The summer riots are in the headlines again as people still try and piece together what happened across the country back in August.
In the aftermath, I met Sarah Lovell, who heads the education and community outreach team at the Everyman & Playhouse theatres. I wanted to find out more about why theatres engage with the wider community and what difference their work there can make. Does theatre really play a role in social regeneration?
“One of the difficulties with arts-led activities is that you can’t just open the doors and expect people to come,” Sarah says. “Part of our role is to go out and work with young people where they are.”
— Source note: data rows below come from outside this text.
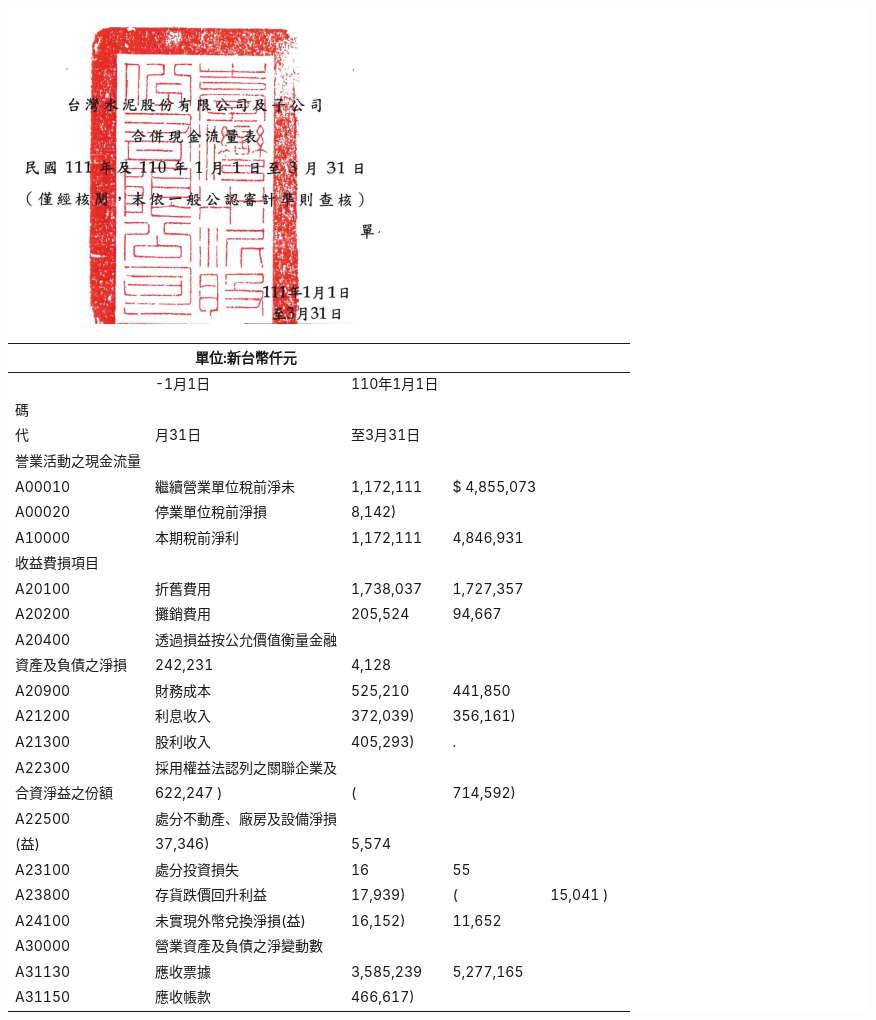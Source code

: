 

![0_image_0.png](0_image_0.png)

|                    | 單位:新台幣仟元            |             |             |           |            |
|--------------------|----------------------------|-------------|-------------|-----------|------------|
|                    | -1月1日                    | 110年1月1日 |             |           |            |
| 碼                 |                            |             |             |           |            |
| 代                 | 月31日                     | 至3月31日   |             |           |            |
| 誉業活動之現金流量 |                            |             |             |           |            |
| A00010             | 繼續營業單位稅前淨未       | 1,172,111   | $ 4,855,073 |           |            |
| A00020             | 停業單位稅前淨損           | 8,142)      |             |           |            |
| A10000             | 本期稅前淨利               | 1,172,111   | 4,846,931   |           |            |
| 收益費損項目       |                            |             |             |           |            |
| A20100             | 折舊費用                   | 1,738,037   | 1,727,357   |           |            |
| A20200             | 攤銷費用                   | 205,524     | 94,667      |           |            |
| A20400             | 透過損益按公允價值衡量金融 |             |             |           |            |
| 資產及負債之淨損   | 242,231                    | 4,128       |             |           |            |
| A20900             | 財務成本                   | 525,210     | 441,850     |           |            |
| A21200             | 利息收入                   | 372,039)    | 356,161)    |           |            |
| A21300             | 股利收入                   | 405,293)    | .           |           |            |
| A22300             | 採用權益法認列之關聯企業及 |             |             |           |            |
| 合資淨益之份額     | 622,247 )                  | (           | 714,592)    |           |            |
| A22500             | 處分不動產、廠房及設備淨損 |             |             |           |            |
| (益)               | 37,346)                    | 5,574       |             |           |            |
| A23100             | 處分投資損失               | 16          | 55          |           |            |
| A23800             | 存貨跌價回升利益           | 17,939)     | (           | 15,041 )  |            |
| A24100             | 未實現外幣兌換淨損(益)     | 16,152)     | 11,652      |           |            |
| A30000             | 營業資產及負債之淨變動數   |             |             |           |            |
| A31130             | 應收票據                   | 3,585,239   | 5,277,165   |           |            |
| A31150             | 應收帳款                   | 466,617)    |             |           |            |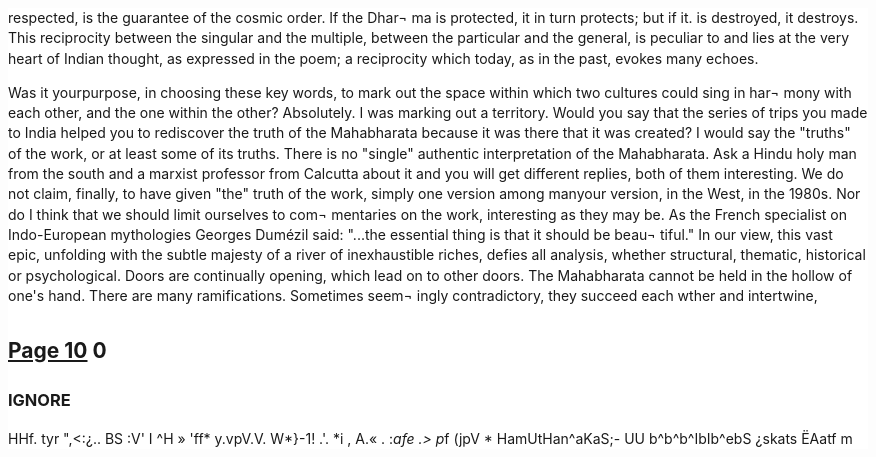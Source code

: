 respected, is the guarantee of the cosmic order. If the Dhar¬
ma is protected, it in turn protects; but if it. is destroyed,
it destroys.
This reciprocity between the singular and the multiple,
between the particular and the general, is peculiar to and
lies at the very heart of Indian thought, as expressed in the
poem; a reciprocity which today, as in the past, evokes many
echoes.



Was it yourpurpose, in choosing these key words, to mark
out the space within which two cultures could sing in har¬
mony with each other, and the one within the other?
Absolutely. I was marking out a territory.
Would you say that the series of trips you made to India
helped you to rediscover the truth of the Mahabharata
because it was there that it was created?
I would say the "truths" of the work, or at least some
of its truths. There is no "single" authentic interpretation
of the Mahabharata. Ask a Hindu holy man from the south
and a marxist professor from Calcutta about it and you will
get different replies, both of them interesting. We do not
claim, finally, to have given "the" truth of the work, simply
one version among manyour version, in the West, in the
1980s.
Nor do I think that we should limit ourselves to com¬
mentaries on the work, interesting as they may be. As the
French specialist on Indo-European mythologies Georges
Dumézil said: "...the essential thing is that it should be beau¬
tiful." In our view, this vast epic, unfolding with the subtle
majesty of a river of inexhaustible riches, defies all analysis,
whether structural, thematic, historical or psychological.
Doors are continually opening, which lead on to other
doors. The Mahabharata cannot be held in the hollow of
one's hand. There are many ramifications. Sometimes seem¬
ingly contradictory, they succeed each wther and intertwine,

## [Page 10](083935engo.pdf#page=10) 0

### IGNORE

HHf.
tyr ",<:¿..
BS
:V' I
^H
» 'ff*
y.vpV.V.
W*}-1!
.'. *i ,
A.« .
:*afe
.> p*f
(jpV
*
HamUtHan^aKaS;-
UU
b^b^b^IbIb^ebS ¿skats ËAatf m
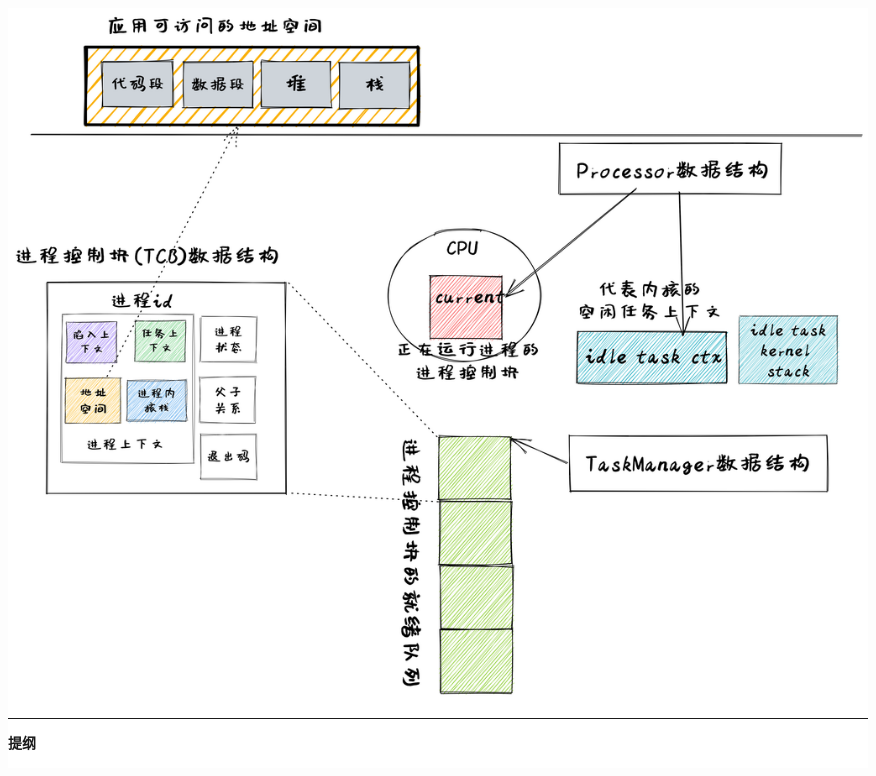 ![bg right:51% 100%](figs/process-os-key-structures.png)
 
---

**提纲**
<style>
.container{
    display: flex;    
}
.col{
    flex: 1;
}
</style>

<div class="container">

<div class="col">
From creating original verbatim plays touring the city outskirts to visual arts projects and a variety of initiatives aimed at introducing young people to work in all areas of theatre, the education and outreach arm has never been busier. Ultimately, the goal is to make as many people as possible feel they have “ownership” of the theatres. Since the Everyman & Playhouse gained charitable status, it has been a massive part of its raison d’etre.
Sarah says: “Our mission statement is art is for everybody, and we have to put our money where our mouth is. It’s getting harder with cuts and changes to funding applications, so we have to think more strategically and be committed to sustained engagement to build those relationships. But it’s really exciting – to break down barriers people sometimes feel about cultural institutions.”
It might bring to mind a League of Gentlemen-esque vision of a camper van full of cheerful thesps trying to get hoodies to pretend to be a tree. But the Everyman & Playhouse aims at building up lasting relationships in deprived communities using a network of locals who understand the issues affecting people living there and help to get a dialogue started.
The results have spanned a variety of artistic endeavours and secured the support of organisations like local PCTs, housing organisations and the Home Office, as well as collaborations with other arts venues.
Endz, staged earlier this year at community centres across Liverpool, was the result of hours of interviews with everyday people. From there, characters’ stories were formed as an amalgamation of the findings. Through people’s own words, it told the story of teenagers facing a future of guns and drugs, and the struggles of the older people living in a very changed landscape.
Last year’s AfroReggae was a residency and series of public showings led by nine artists from a cultural movement based in Rio de Janeiro, taking daily workshops to outdoor areas in Liverpool where drug taking and gang violence are most prevalent to offer young people a positive alternative.
The theatres were also involved in a number of creative projects with the young people in the Everton area where cadet Joseph Lappin was stabbed to death outside a youth club in 2008.
And in an area blighted by bad press, an unlikely thing has happened; there will even be a Christmas grotto in Norris Green next week (WednesdayDecember 14). Their project The Pad is an empty shop unit on Scargreen Avenue that has been used as a creative hub for young people since May this year. The unit is run by ART Valley, a partnership project between the Everyman & Playhouse and the Bluecoat, together with Liverpool Youth Services.
“It’s about building trust and providing options and opportunity. It’s very much done at their pace and in response to their needs, rather than imposing a project on them,” said Sarah.
“In so many cases with young people, it is a confidence and self-esteem issue. They might be not in school or education. You’re providing the opportunity to have a go at something. It’s about helping to break down those barriers and give young people other opportunities.”
Back at the ranch, the Young Everyman and Playhouse Initiative for 11 to 22 year olds gives people the chance to not just sample life treading the boards, but take a look at all aspects of theatre, from writing and directing to tech and communications. If they do their jobs right out in the community, young people who never would have dreamed of setting foot in a theatre may end up starting off on a whole new career in one.
Sarah said: “One of the difficulties about this area of work, particularly with young people, is that lack of confidence coming from a background where theatre and the arts are not a normal thing to do. It’s about developing that confidence and encouraging them to contribute and participate. You can’t expect people to put their hand up and ask for help.
“Young people are very locked in for all sorts of reasons. There is a lack of job opportunities out there. But the arts can be a gateway, a way of highlighting potential.
“It is really important not to demonise young people. Everybody wants to feel valued and everybody has value. Sometimes you need to find different ways to express their ideas and creativity. It doesn’t work for everybody, but it can work for some. A simple project can be the inspiration for a whole career or to change a person’s life.”